Merasa Sudah Mampu, 60 Keluarga Di Sragen Keluar Dari PKH

Dua warga diwisuda dan menerima penghargaan lulus PKH di Gemolong, Sragen, Kamis (8/8/2019). (Istimewa - Yudha Tri Nurohmat)
10 Agustus 2019 06:00 WIB Tri Rahayu Sragen Share :

Solopos.com, SRAGEN -- Sebanyak 60 keluarga penerima manfaat (KPM) di Sragen dengan kesadaran sendiri keluar dari Program Keluarga Harapan sepanjang Januari-Agustus 2019.

Terbaru, dua KPM diwisuda di Gemolong, Kamis (8/8/2019), sebagai tanda lepas dari program bantuan untuk warga kurang mampu tersebut. KPM yang sudah lulus diwisuda sebagai KPM Graduasi Mandiri Sejahtera.

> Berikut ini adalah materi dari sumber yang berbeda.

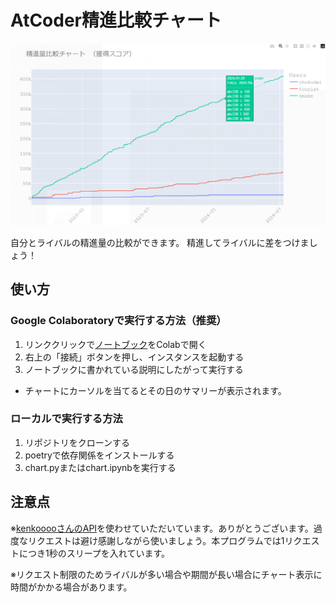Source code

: # AtCoder精進比較チャート

![chart](./image/example.png)

自分とライバルの精進量の比較ができます。 精進してライバルに差をつけましょう！

## 使い方

### Google Colaboratoryで実行する方法（推奨）

1. リンククリックで[ノートブック](https://colab.research.google.com/github/A-tilol/atcoder-shojin-chart/blob/main/chart.ipynb)をColabで開く
2. 右上の「接続」ボタンを押し、インスタンスを起動する
3. ノートブックに書かれている説明にしたがって実行する

- チャートにカーソルを当てるとその日のサマリーが表示されます。

### ローカルで実行する方法

1. リポジトリをクローンする
2. poetryで依存関係をインストールする
3. chart.pyまたはchart.ipynbを実行する

## 注意点

※[kenkooooさんのAPI](https://github.com/kenkoooo/AtCoderProblems/blob/master/doc/api.md)を使わせていただいています。ありがとうございます。過度なリクエストは避け感謝しながら使いましょう。本プログラムでは1リクエストにつき1秒のスリープを入れています。

※リクエスト制限のためライバルが多い場合や期間が長い場合にチャート表示に時間がかかる場合があります。
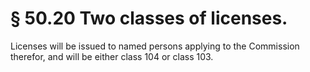 # § 50.20   Two classes of licenses.

Licenses will be issued to named persons applying to the Commission therefor, and will be either class 104 or class 103.




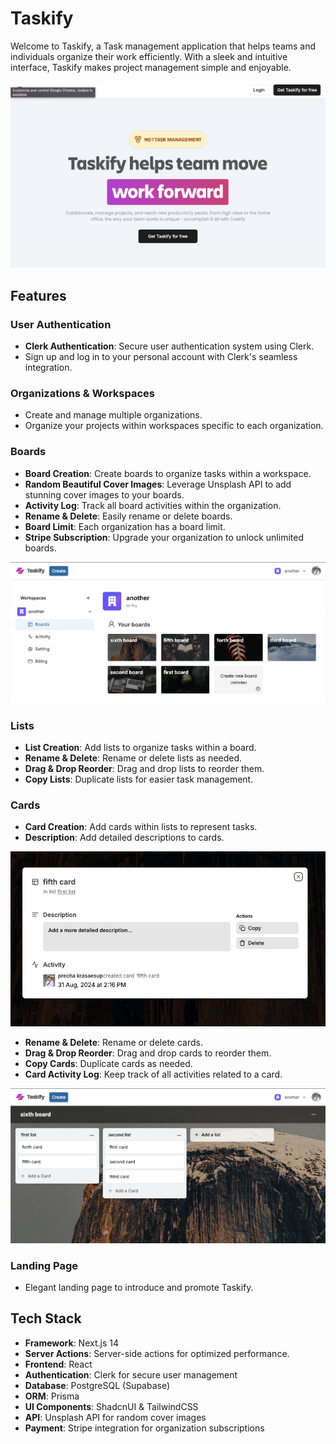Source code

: # Taskify

Welcome to Taskify, a Task management application that helps teams and individuals organize their work efficiently. With a sleek and intuitive interface, Taskify makes project management simple and enjoyable.

![LANDINGPAGE](public/Landing-Page-Image.png)

## Features

### User Authentication

- **Clerk Authentication**: Secure user authentication system using Clerk.
- Sign up and log in to your personal account with Clerk's seamless integration.

### Organizations & Workspaces

- Create and manage multiple organizations.
- Organize your projects within workspaces specific to each organization.

### Boards

- **Board Creation**: Create boards to organize tasks within a workspace.
- **Random Beautiful Cover Images**: Leverage Unsplash API to add stunning cover images to your boards.
- **Activity Log**: Track all board activities within the organization.
- **Rename & Delete**: Easily rename or delete boards.
- **Board Limit**: Each organization has a board limit.
- **Stripe Subscription**: Upgrade your organization to unlock unlimited boards.

![ORG-BOARD-IMAGE](public/Org-Board-Image.png)

### Lists

- **List Creation**: Add lists to organize tasks within a board.
- **Rename & Delete**: Rename or delete lists as needed.
- **Drag & Drop Reorder**: Drag and drop lists to reorder them.
- **Copy Lists**: Duplicate lists for easier task management.

### Cards

- **Card Creation**: Add cards within lists to represent tasks.
- **Description**: Add detailed descriptions to cards.

![DESCRIPTION](public/Description-Image.png)

- **Rename & Delete**: Rename or delete cards.
- **Drag & Drop Reorder**: Drag and drop cards to reorder them.
- **Copy Cards**: Duplicate cards as needed.
- **Card Activity Log**: Keep track of all activities related to a card.

![CARD-BOARD-IMAGE](public/Card-Board-Image.png)

### Landing Page

- Elegant landing page to introduce and promote Taskify.

## Tech Stack

- **Framework**: Next.js 14
- **Server Actions**: Server-side actions for optimized performance.
- **Frontend**: React
- **Authentication**: Clerk for secure user management
- **Database**: PostgreSQL (Supabase)
- **ORM**: Prisma
- **UI Components**: ShadcnUI & TailwindCSS
- **API**: Unsplash API for random cover images
- **Payment**: Stripe integration for organization subscriptions

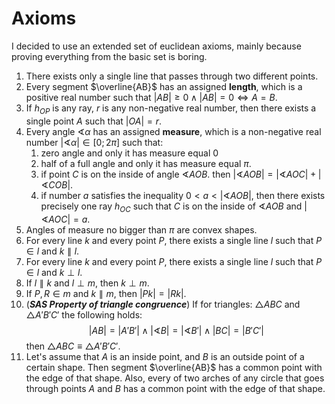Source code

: # Axioms

I decided to use an extended set of euclidean axioms, mainly because proving
everything from the basic set is boring.

1. There exists only a single line that passes through two different points.
2. Every segment $\overline{AB}$ has an assigned **length**, which is a positive
   real number such that $|AB| \geqslant 0 \land |AB| = 0 \iff A = B$.
3. If $h_{OP}$ is any ray, $r$ is any non-negative real number, then there exists
   a single point $A$ such that $|OA| = r$.
4. Every angle $\sphericalangle \alpha$ has an assigned **measure**, which is a
   non-negative real number $|\sphericalangle \alpha| \in [0; 2\pi]$ such that:
    1. zero angle and only it has measure equal $0$
    2. half of a full angle and only it has measure equal $\pi$.
    3. if point $C$ is on the inside of angle $\sphericalangle AOB$.
      then $|\sphericalangle AOB| = |\sphericalangle AOC| + |\sphericalangle COB|$.
    4. if number $a$ satisfies the inequality $0 < a < |\sphericalangle AOB|$,
       then there exists precisely one ray $h_{OC}$ such that $C$ is on the inside
       of $\sphericalangle AOB$ and $|\sphericalangle AOC| = a$.
5. Angles of measure no bigger than $\pi$ are convex shapes.
6. For every line $k$ and every point $P$, there exists a single line $l$ such
   that $P \in l$ and $k \parallel l$.
7. For every line $k$ and every point $P$, there exists a single line $l$ such
   that $P \in l$ and $k \perp l$.
8. If $l \parallel k$ and $l \perp m$, then $k \perp m$.
9. If $P, R \in m$ and $k \parallel m$, then $|Pk| = |Rk|$.
10. (***SAS Property of triangle congruence***) If for triangles: $\triangle ABC$
    and $\triangle A'B'C'$ the following holds:
    $$
    |AB| = |A'B'| \land |\sphericalangle B| = |\sphericalangle B'| \land |BC| = |B'C'|
    $$
    then $\triangle ABC \equiv \triangle A'B'C'$.
11. Let's assume that $A$ is an inside point, and $B$ is an outside point of a certain
    shape. Then segment $\overline{AB}$ has a common point with the edge of that
    shape. Also, every of two arches of any circle that goes through points $A$
    and $B$ has a common point with the edge of that shape.
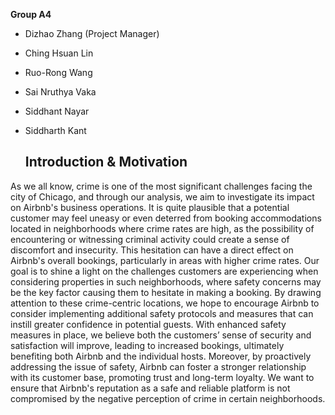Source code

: **Group A4**
- Dizhao Zhang (Project Manager)
- Ching Hsuan Lin
- Ruo-Rong Wang
- Sai Nruthya Vaka
- Siddhant Nayar
- Siddharth Kant

  ## Introduction & Motivation
As we all know, crime is one of the most significant challenges facing the city of Chicago, and through our analysis, we aim to investigate its impact on Airbnb's business operations. It is quite plausible that a potential customer may feel uneasy or even deterred from booking accommodations located in neighborhoods where crime rates are high, as the possibility of encountering or witnessing criminal activity could create a sense of discomfort and insecurity. This hesitation can have a direct effect on Airbnb's overall bookings, particularly in areas with higher crime rates.
Our goal is to shine a light on the challenges customers are experiencing when considering properties in such neighborhoods, where safety concerns may be the key factor causing them to hesitate in making a booking. By drawing attention to these crime-centric locations, we hope to encourage Airbnb to consider implementing additional safety protocols and measures that can instill greater confidence in potential guests. With enhanced safety measures in place, we believe both the customers’ sense of security and satisfaction will improve, leading to increased bookings, ultimately benefiting both Airbnb and the individual hosts.
Moreover, by proactively addressing the issue of safety, Airbnb can foster a stronger relationship with its customer base, promoting trust and long-term loyalty. We want to ensure that Airbnb's reputation as a safe and reliable platform is not compromised by the negative perception of crime in certain neighborhoods.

Kabid Perlindungan Penjaminan Sosial Dinas Sosial (Dinsos) Sragen Finuril Hidayati saat dihubungi Solopos.com, Jumat (9/8/2019) siang, menjelaskan puluhan KPM tersebut menyatakan dengan kesadaran sendiri untuk keluar dari PKH dengan alasan mereka merasa sudah mampu walapun masih punya komponen PKH.

“Mereka itu bisa disebut KPM Mandiri Sejahtera. Pada 2018 lalu juga ada catatan untuk KPM yang sudah bisa mandiri, seperti saat kunjungan tiga menteri ke Sragen,” ujarnya.

Pendamping PKH Kecamatan Gemolong, Sragen, Yudha Tri Nurohmat, menyampaikan ada dua warga Gemolong yang diwisuda menjadi KPM Mandiri Sejahtera pada peringatan 12 tahun PKH dan HUT ke-74 Kemerdekaan RI di Gemolong, Kamis lalu.

Yudha menyebut dua KPM yang diwisuda itu atas nama Sri Partini dan Agustina Tri Hastuti. Dia menjelaskan Sri menjadi peserta PKH sejak 2011 sampai 2019.

“Awalnya ia hanya seorang buruh pabrik di salah satu perusahaan di Solo. Dengan keuletan dan disiplinnya ia sekarang diangkat sebagai supervisor di tempat kerjanya,” ujarnya.

Sedangkan Agustin ikut PKH pada 2016-2019. Dulu ia hanya seorang penjual toko kelontong dan sedikit-sedikit berani menerima pesanan snack dan makanan sehingga sekarang pada 2019 Agustin sudah mampu dengan usaha toko serta buk catering dengan pelanggan banyak.

Yudha terus melakukan pendampingan secara moril dengan pemberian motivasi, evaluasi, dan menyakinkan KPM agar mampu mandiri dengan tujuan mengentaskan kemiskinan. Dia mengatakan peringatan 12 tahun PKH di Gemolong itu diikuti 271 KPM dan ratusan warga dari Desa Genengduwur, Kalangan, dan sekitarnya. Acara itu mengambil tema Sumringah Bareng PKH.

“Acara dibuka dengan menerbangkan balon dan menuliskan prasasti sebagai harapan besar untuk PKH agar terus mampu memutus rantai kemiskinan dengan cara membangun sumber daya manusia lewat pendamping sosial PKH. Selain itu juga ada pesan selalu mengunakan bantuan PKH untuk keberlangsungan generasi, khususnya anak usia sekolah,” katanya.